▶ _Directions for this task_:
With the pictures removed, write out the data below exactly.

▶ _Data provided_:
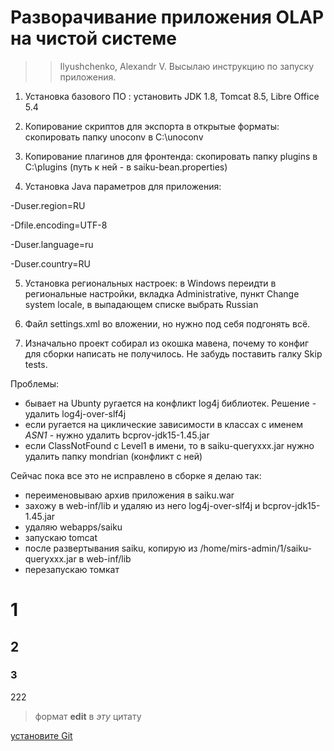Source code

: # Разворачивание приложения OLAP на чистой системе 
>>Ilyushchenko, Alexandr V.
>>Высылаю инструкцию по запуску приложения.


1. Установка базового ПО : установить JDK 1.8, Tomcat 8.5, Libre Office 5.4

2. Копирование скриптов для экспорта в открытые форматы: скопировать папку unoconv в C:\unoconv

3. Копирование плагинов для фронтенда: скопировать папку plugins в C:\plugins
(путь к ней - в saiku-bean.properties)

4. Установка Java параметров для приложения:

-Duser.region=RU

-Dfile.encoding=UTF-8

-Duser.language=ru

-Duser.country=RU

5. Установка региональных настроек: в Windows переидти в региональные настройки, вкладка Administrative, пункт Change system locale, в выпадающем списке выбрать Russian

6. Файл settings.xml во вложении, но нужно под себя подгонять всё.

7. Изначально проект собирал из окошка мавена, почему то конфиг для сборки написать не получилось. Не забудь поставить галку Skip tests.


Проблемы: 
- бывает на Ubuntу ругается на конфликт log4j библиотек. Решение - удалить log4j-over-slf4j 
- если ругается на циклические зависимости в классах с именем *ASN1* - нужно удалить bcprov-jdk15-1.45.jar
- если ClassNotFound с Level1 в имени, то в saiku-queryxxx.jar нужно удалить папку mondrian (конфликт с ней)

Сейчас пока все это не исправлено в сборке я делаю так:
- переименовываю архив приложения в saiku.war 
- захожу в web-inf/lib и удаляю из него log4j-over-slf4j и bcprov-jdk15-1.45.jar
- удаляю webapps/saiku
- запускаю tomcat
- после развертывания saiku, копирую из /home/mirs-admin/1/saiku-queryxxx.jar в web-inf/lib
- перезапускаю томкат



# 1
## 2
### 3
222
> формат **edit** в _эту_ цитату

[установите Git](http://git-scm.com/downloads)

▶ _Task result_:
Source code

: # Разворачивание приложения OLAP на чистой системе 
>>Ilyushchenko, Alexandr V.
>>Высылаю инструкцию по запуску приложения.


1. Установка базового ПО : установить JDK 1.8, Tomcat 8.5, Libre Office 5.4

2. Копирование скриптов для экспорта в открытые форматы: скопировать папку unoconv в C:\unoconv

3. Копирование плагинов для фронтенда: скопировать папку plugins в C:\plugins
(путь к ней - в saiku-bean.properties)

4. Установка Java параметров для приложения:

-Duser.region=RU

-Dfile.encoding=UTF-8

-Duser.language=ru

-Duser.country=RU

5. Установка региональных настроек: в Windows переидти в региональные настройки, вкладка Administrative, пункт Change system locale, в выпадающем списке выбрать Russian

6. Файл settings.xml во вложении, но нужно под себя подгонять всё.

7. Изначально проект собирал из окошка мавена, почему то конфиг для сборки написать не получилось. Не забудь поставить галку Skip tests.


Проблемы: 
- бывает на Ubuntу ругается на конфликт log4j библиотек. Решение - удалить log4j-over-slf4j 
- если ругается на циклические зависимости в классах с именем *ASN1* - нужно удалить bcprov-jdk15-1.45.jar
- если ClassNotFound с Level1 в имени, то в saiku-queryxxx.jar нужно удалить папку mondrian (конфликт с ней)

Сейчас пока все это не исправлено в сборке я делаю так:
- переименовываю архив приложения в saiku.war 
- захожу в web-inf/lib и удаляю из него log4j-over-slf4j и bcprov-jdk15-1.45.jar
- удаляю webapps/saiku
- запускаю tomcat
- после развертывания saiku, копирую из /home/mirs-admin/1/saiku-queryxxx.jar в web-inf/lib
- перезапускаю томкат



# 1
## 2
### 3
222
> формат **edit** в _эту_ цитату

[установите Git](http://git-scm.com/downloads)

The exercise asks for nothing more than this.